Regression + Classification = Regressification?

rodrigo.constanzo · May 10, 2022, 9:38pm

A bit of a bump here as I’ve been playing with this with the latest update. It’s profoundly easier to try different descriptor/stats combinations now.

As a reminder this is trying to differentiate between subtly different hits on the snare (e.g. snare center vs snare edge).

I’ve learned a couple things off the bat. spectral shape stuff doesn’t seem to help here at all, and loudness, although often descriptive, isn’t ideal for (timbre) classification as it isn’t distinctive enough. So far I’ve gotten the best results just using straight MFCCs ((partially)loudness-weighted), but even with the simplicity of the ‘newschool’ stuff, I spent over an hour today manually changing settings/descriptors/stats, then running a test example, and then going again.

This is an issue I had before, but process of changing the analysis parameters in the ‘oldschool’ way meant that, at best, I could test one new processing change variation in about an hour’s worth of coding. So it was all slow.

So I basically have 7 types of hits, for which I have training and example data (which I know, and can label) (e.g. center, edge, rim tip, rim shoulder, etc…). I do most of my testing on center/edge since those are the closest to each other and, as such, are the most problematic ones.

I’m wondering what would be the best way to go about to figure out what recipe/settings provide the best results, given that I know what the training data is, and what the corresponding examples are too.

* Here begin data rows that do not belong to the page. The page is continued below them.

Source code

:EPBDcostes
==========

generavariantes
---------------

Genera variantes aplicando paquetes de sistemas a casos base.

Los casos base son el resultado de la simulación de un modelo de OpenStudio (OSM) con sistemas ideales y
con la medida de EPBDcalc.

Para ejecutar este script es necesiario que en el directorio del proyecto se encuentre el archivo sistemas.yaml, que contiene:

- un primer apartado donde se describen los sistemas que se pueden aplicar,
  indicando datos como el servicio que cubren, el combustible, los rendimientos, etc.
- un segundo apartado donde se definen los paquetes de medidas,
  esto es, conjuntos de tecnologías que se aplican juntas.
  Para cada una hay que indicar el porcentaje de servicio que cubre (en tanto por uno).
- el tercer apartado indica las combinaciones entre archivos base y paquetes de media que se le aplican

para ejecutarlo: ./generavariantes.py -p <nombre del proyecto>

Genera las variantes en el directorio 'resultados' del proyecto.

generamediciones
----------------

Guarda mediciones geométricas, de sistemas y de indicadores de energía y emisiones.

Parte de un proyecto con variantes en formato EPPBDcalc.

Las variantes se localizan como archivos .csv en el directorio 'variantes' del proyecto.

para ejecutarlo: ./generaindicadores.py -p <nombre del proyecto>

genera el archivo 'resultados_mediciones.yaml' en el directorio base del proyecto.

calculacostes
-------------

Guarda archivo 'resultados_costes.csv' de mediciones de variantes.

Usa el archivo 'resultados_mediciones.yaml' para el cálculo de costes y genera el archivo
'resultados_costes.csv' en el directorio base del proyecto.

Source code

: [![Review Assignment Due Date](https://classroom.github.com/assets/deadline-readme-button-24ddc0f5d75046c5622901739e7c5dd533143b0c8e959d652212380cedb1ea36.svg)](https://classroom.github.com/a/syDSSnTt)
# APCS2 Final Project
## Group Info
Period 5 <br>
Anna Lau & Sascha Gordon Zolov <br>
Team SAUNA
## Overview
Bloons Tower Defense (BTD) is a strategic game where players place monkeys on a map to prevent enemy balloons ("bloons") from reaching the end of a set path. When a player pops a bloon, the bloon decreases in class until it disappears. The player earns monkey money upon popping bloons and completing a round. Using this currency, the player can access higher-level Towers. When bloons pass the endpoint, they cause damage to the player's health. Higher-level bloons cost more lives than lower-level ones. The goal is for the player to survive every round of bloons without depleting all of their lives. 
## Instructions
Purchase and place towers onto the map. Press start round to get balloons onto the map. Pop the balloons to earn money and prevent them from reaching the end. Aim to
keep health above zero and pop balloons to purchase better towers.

Max is pretty shitty for this kind of iterative/procedural stuff, so I was thinking either something like @jamesbradbury 's ftis, or I remember @tedmoore ages ago spelunking similar things in SC. My thinking is something where I can point it to example audio, labels for the training data, then labeled testing examples, and be able to find out that “these settings and descriptors/stats give the most accurate results” without having to manually tweak and hunt for them.

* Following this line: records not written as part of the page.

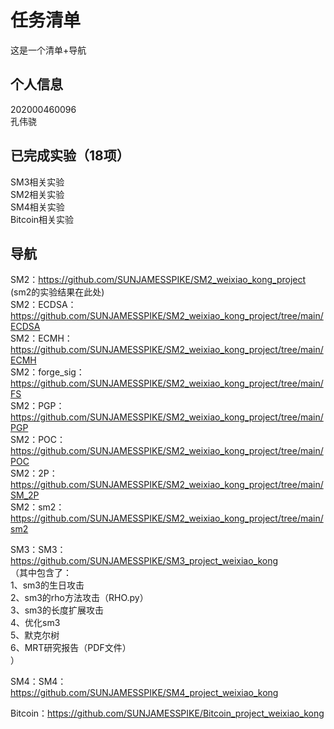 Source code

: 
任务清单
=
这是一个清单+导航


个人信息
-
202000460096  
孔伟骁  

已完成实验（18项）
-
SM3相关实验   
SM2相关实验  
SM4相关实验  
Bitcoin相关实验 


导航
-
SM2：https://github.com/SUNJAMESSPIKE/SM2_weixiao_kong_project (sm2的实验结果在此处)  
SM2：ECDSA：https://github.com/SUNJAMESSPIKE/SM2_weixiao_kong_project/tree/main/ECDSA  
SM2：ECMH：https://github.com/SUNJAMESSPIKE/SM2_weixiao_kong_project/tree/main/ECMH  
SM2：forge_sig：https://github.com/SUNJAMESSPIKE/SM2_weixiao_kong_project/tree/main/FS  
SM2：PGP：https://github.com/SUNJAMESSPIKE/SM2_weixiao_kong_project/tree/main/PGP  
SM2：POC：https://github.com/SUNJAMESSPIKE/SM2_weixiao_kong_project/tree/main/POC    
SM2：2P：https://github.com/SUNJAMESSPIKE/SM2_weixiao_kong_project/tree/main/SM_2P  
SM2：sm2：https://github.com/SUNJAMESSPIKE/SM2_weixiao_kong_project/tree/main/sm2   

SM3：SM3：https://github.com/SUNJAMESSPIKE/SM3_project_weixiao_kong  
（其中包含了：  
1、sm3的生日攻击  
2、sm3的rho方法攻击（RHO.py）  
3、sm3的长度扩展攻击  
4、优化sm3  
5、默克尔树  
6、MRT研究报告（PDF文件）  
）  

SM4：SM4：https://github.com/SUNJAMESSPIKE/SM4_project_weixiao_kong  

Bitcoin：https://github.com/SUNJAMESSPIKE/Bitcoin_project_weixiao_kong
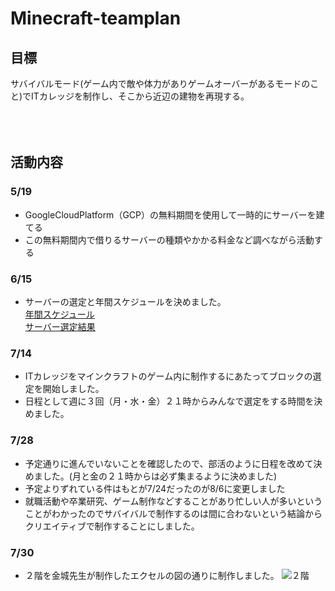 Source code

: # Minecraft-teamplan

## 目標

サバイバルモード(ゲーム内で敵や体力がありゲームオーバーがあるモードのこと)でITカレッジを制作し、そこから近辺の建物を再現する。  
<br>
<br>
<br>
## 活動内容
### 5/19

- GoogleCloudPlatform（GCP）の無料期間を使用して一時的にサーバーを建てる
- この無料期間内で借りるサーバーの種類やかかる料金など調べながら活動する

### 6/15

- サーバーの選定と年間スケジュールを決めました。  
[年間スケジュール](https://docs.google.com/document/d/1VIKox1CF2IxkwvJ4Oc3n1mGflR2vfEfMGAkEKS8jqfU/edit)  
[サーバー選定結果](https://docs.google.com/spreadsheets/d/1rMOViQ3uV9RHxNNq8lAEA9Dzw8mhb_8wJP8gzemT61k/edit?usp=sharing)  

### 7/14

- ITカレッジをマインクラフトのゲーム内に制作するにあたってブロックの選定を開始しました。
- 日程として週に３回（月・水・金）２１時からみんなで選定をする時間を決めました。

### 7/28

- 予定通りに進んでいないことを確認したので、部活のように日程を改めて決めました。(月と金の２１時からは必ず集まるように決めました)
- 予定よりずれている件はもとが7/24だったのが8/6に変更しました
- 就職活動や卒業研究、ゲーム制作などすることがあり忙しい人が多いということがわかったのでサバイバルで制作するのは間に合わないという結論からクリエイティブで制作することにしました。

### 7/30

- ２階を金城先生が制作したエクセルの図の通りに制作しました。
![２階]()
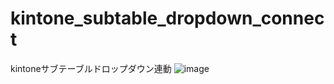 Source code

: # kintone_subtable_dropdown_connect
kintoneサブテーブルドロップダウン連動
![image](https://github.com/EdwardPiano/kintone_subtable_dropdown_connect/assets/85467985/04562c72-014f-4424-90ff-03357cda23f6)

Where things get a bit sticky here is that, so far, most of the improvements I’ve been seeing have been coming from tweaking specific MFCC settings. Like amount of coeffs, zero padding or not, min/max freq range, and then the obvious stuff like stats/derivs. So it’s not as straight forward as “just analyze everything”, because there’s even more permutations involved when starting to change those settings too.

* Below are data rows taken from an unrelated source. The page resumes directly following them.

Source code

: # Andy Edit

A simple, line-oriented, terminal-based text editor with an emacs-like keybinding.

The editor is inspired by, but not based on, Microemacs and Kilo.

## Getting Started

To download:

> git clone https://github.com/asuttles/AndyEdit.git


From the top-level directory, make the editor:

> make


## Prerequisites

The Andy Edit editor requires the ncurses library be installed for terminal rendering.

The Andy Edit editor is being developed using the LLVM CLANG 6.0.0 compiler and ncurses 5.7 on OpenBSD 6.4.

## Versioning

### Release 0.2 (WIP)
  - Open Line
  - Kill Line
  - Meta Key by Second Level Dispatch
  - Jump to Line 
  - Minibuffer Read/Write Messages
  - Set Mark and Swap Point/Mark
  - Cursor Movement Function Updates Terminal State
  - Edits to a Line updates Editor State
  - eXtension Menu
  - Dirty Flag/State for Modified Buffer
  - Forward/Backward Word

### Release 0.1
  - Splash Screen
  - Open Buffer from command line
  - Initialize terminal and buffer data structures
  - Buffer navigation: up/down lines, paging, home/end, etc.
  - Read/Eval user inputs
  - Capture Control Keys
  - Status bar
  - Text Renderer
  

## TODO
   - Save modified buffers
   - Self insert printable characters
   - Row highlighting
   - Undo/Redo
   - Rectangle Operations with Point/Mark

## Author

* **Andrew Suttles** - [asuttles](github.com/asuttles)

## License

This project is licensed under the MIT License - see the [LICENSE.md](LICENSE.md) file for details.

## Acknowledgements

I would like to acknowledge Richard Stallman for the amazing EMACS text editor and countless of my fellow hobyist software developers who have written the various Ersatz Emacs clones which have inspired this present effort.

I was also, parallel-y thinking that PCA/variance stuff may be useful here. This is perhaps a naive assumption, but I would imagine that whichever components best describe the variance would presumably also be best for differentiating between examples for classification.

///////////////////////////////////////////////////////////////////////////////////////////

So this is partly a philosophical question which I’ve pointed at many times before where much of (from my experience at least) interfacing with ML is arbitrarily picking numbers that the computer will then tell me are no good, before sending me off to come back with better numbers.

The second part is more practical in terms of if there’s something (semi)pre-baked in ftis/SC that does this sort of auto meta-params-type thing.